Journal:   IRANIAN JOURNAL OF PUBLIC HEALTH   AUGUST 2014 , Volume 43 , Number SUPPLEMENT 2; Page(s) 44 To 44.
 
Paper: 

PURIFICATION AND DETERMINATION OF OPTIMUM PH AND TEMPERATURE OF INTRACELLULAR L-ASPARAGINASE FROM BACILLUS SP.PG-02

 
 
Author(s):  RAHIMZADEH MAHSA*
 
* DEPARTMENT OF BIOCHEMISTRY, FACULTY OF MEDICINE AND MOLECULAR MEDICINE RESEARCH CENTER, HORMOZGAN UNIVERSITY OF MEDICAL SCIENCE, BANDAR ABBAS, IRAN
 
Abstract: 

Background: Bacterial L-asparaginases are amid hydrolases that catalyze the conversion of L-asparagine to L-aspartate and ammonia.
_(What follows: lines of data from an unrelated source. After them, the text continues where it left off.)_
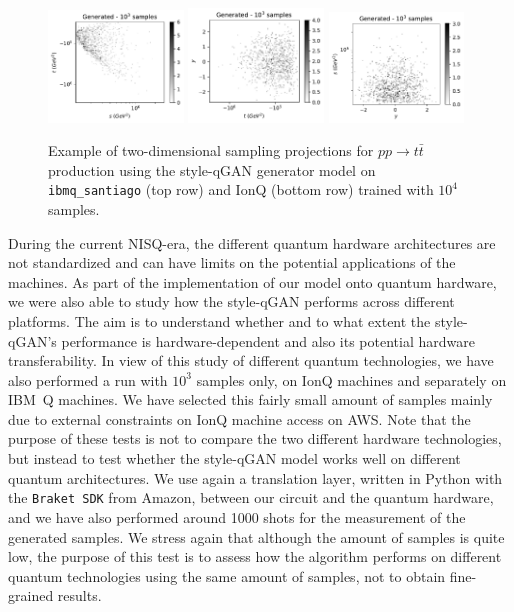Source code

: \documentclass[twocolumn,preprintnumbers,superscriptaddress]{revtex4-2}
\begin{document}
\begin{figure}
  \includegraphics[width=0.32\textwidth]{plots/hardware/ionQ/s-t_FAKE_ionQ_1k.pdf}%
  \includegraphics[width=0.32\textwidth]{plots/hardware/ionQ/t-y_FAKE_ionQ_1k.pdf}%
  \includegraphics[width=0.32\textwidth]{plots/hardware/ionQ/y-s_FAKE_ionQ_1k.pdf}

  \caption{\label{fig:ionq}Example of two-dimensional sampling projections for
  $pp \rightarrow t\bar{t}$ production using the style-qGAN generator
  model on {\tt ibmq\_santiago} (top row) and IonQ (bottom row) trained with $10^4$ samples.}
\end{figure}

During the current NISQ-era, the different quantum hardware architectures are not standardized and can have limits
on the potential applications of the machines. As part of the implementation of our model onto quantum hardware, we were also able to study how the style-qGAN performs across different platforms.
The aim is to understand whether and to what extent the style-qGAN's performance is hardware-dependent and also its potential hardware transferability.
In view of this study of different quantum technologies, we have also performed a run
with $10^3$ samples only, on IonQ machines and separately on IBM~Q
machines. We have selected this fairly small amount of samples
mainly due to external constraints on IonQ machine access on AWS.
Note that the purpose of these tests is not to compare the two different hardware technologies,
but instead to test whether the style-qGAN model works well on different quantum architectures.
We use again a translation layer, written in Python with the
\texttt{Braket SDK} from Amazon, between our circuit and the quantum hardware, and we
have also performed around 1000 shots for the measurement of the generated samples.
We stress again that although the amount of samples is quite low, the purpose of this test is to assess
how the algorithm performs on different quantum technologies using the same amount of
samples, not to obtain fine-grained results.
\end{document}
The enzymes isolated from E. coli and Erwinia carotovora are now being used in the treatment of acute lymphoblastic leukemia. However, prolonged administration of L-asparaginase causes an anaphylactic shock or neutralization of the drug effect. Therefore there is a continuing need to screen newer organisms in order to obtain strains capable of producing new and high yield of L-asparaginase. In the present study a novel strain, Bacillus sp.PG-02 was explored for the production of intra-cellular L-asparaginase.
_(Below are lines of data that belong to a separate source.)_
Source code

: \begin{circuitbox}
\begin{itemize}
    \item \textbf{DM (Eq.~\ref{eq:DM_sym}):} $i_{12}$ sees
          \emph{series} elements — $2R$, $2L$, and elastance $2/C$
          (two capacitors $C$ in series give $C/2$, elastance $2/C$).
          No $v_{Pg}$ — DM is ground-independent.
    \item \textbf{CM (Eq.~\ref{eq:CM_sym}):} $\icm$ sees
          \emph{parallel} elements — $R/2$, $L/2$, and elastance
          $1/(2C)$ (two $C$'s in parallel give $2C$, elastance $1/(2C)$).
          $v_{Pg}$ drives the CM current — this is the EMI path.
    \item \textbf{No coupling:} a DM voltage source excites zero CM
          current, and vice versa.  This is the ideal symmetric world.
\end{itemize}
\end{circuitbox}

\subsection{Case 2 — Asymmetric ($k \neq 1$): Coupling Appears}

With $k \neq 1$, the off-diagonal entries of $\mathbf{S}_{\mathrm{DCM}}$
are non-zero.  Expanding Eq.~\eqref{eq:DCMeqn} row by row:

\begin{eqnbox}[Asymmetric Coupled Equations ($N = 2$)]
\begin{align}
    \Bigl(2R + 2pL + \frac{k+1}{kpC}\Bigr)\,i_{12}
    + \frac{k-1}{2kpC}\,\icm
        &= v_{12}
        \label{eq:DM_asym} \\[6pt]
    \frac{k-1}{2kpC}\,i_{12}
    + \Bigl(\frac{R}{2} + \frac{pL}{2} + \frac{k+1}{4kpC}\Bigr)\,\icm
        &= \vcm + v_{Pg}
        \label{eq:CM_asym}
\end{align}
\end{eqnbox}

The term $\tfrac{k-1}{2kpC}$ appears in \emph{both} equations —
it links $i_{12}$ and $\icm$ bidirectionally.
Methods: Bacillus sp.PG-02 was grown in a modified M9 medium and incubated in a rotary shaking incubator. After 24 h of inoculation, the cells were removed by centrifugation. Sonication of the cells was carried out to release the intracellular L-asparaginase and DEAE-Cellulose Ion exchange chromatography with discontinuous gradient of NaCl was used for purification of enzyme. The optimum pH and temperature for L-asparaginase activity were determined. The molecular weight of the purified enzyme was estimated by SDS-PAGE.
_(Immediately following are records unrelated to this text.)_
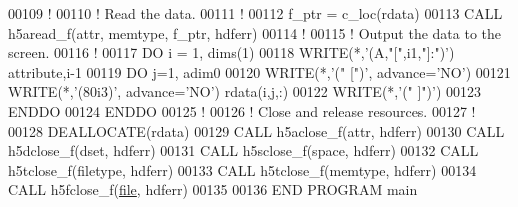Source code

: \begin{DoxyCode}
00109   \textcolor{comment}{!}
00110   \textcolor{comment}{! Read the data.}
00111   \textcolor{comment}{!}
00112   f\_ptr = c\_loc(rdata)
00113   \textcolor{keyword}{CALL }h5aread\_f(attr, memtype, f\_ptr, hdferr)
00114   \textcolor{comment}{!}
00115   \textcolor{comment}{! Output the data to the screen.}
00116   \textcolor{comment}{!}
00117   \textcolor{keywordflow}{DO} i = 1, dims(1)
00118      \textcolor{keyword}{WRITE}(*,\textcolor{stringliteral}{'(A,"[",i1,"]:")'}) attribute,i-1
00119      \textcolor{keywordflow}{DO} j=1, adim0
00120         \textcolor{keyword}{WRITE}(*,\textcolor{stringliteral}{'(" [")'}, advance=\textcolor{stringliteral}{'NO'})
00121         \textcolor{keyword}{WRITE}(*,\textcolor{stringliteral}{'(80i3)'}, advance=\textcolor{stringliteral}{'NO'}) rdata(i,j,:)
00122         \textcolor{keyword}{WRITE}(*,\textcolor{stringliteral}{'(" ]")'})
00123 \textcolor{keywordflow}{     ENDDO}
00124 \textcolor{keywordflow}{  ENDDO}
00125   \textcolor{comment}{!}
00126   \textcolor{comment}{! Close and release resources.}
00127   \textcolor{comment}{!}
00128   \textcolor{keyword}{DEALLOCATE}(rdata)
00129   \textcolor{keyword}{CALL }h5aclose\_f(attr, hdferr)
00130   \textcolor{keyword}{CALL }h5dclose\_f(dset, hdferr)
00131   \textcolor{keyword}{CALL }h5sclose\_f(space, hdferr)
00132   \textcolor{keyword}{CALL }h5tclose\_f(filetype, hdferr)
00133   \textcolor{keyword}{CALL }h5tclose\_f(memtype, hdferr)
00134   \textcolor{keyword}{CALL }h5fclose\_f(\hyperlink{structfile}{file}, hdferr)
00135 
00136 \textcolor{keyword}{END PROGRAM }main
\end{DoxyCode}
Results: The bacterial strain, Bacillus PG-02 was isolated from the Persian Gulf sediments and screened for the ability of L- asparaginase production. The intracellular enzyme was then purified through DEAE column. The enzyme was eluted in 0.2 M NaCl. SDS-PAGE analysis showed that the enzyme was purified and its molecular weight was approximately 35 kDa. Enzyme demonstrated the maximum activity at pH 7.5. The optimum temperature of the activity of the enzyme was found to be 40oC.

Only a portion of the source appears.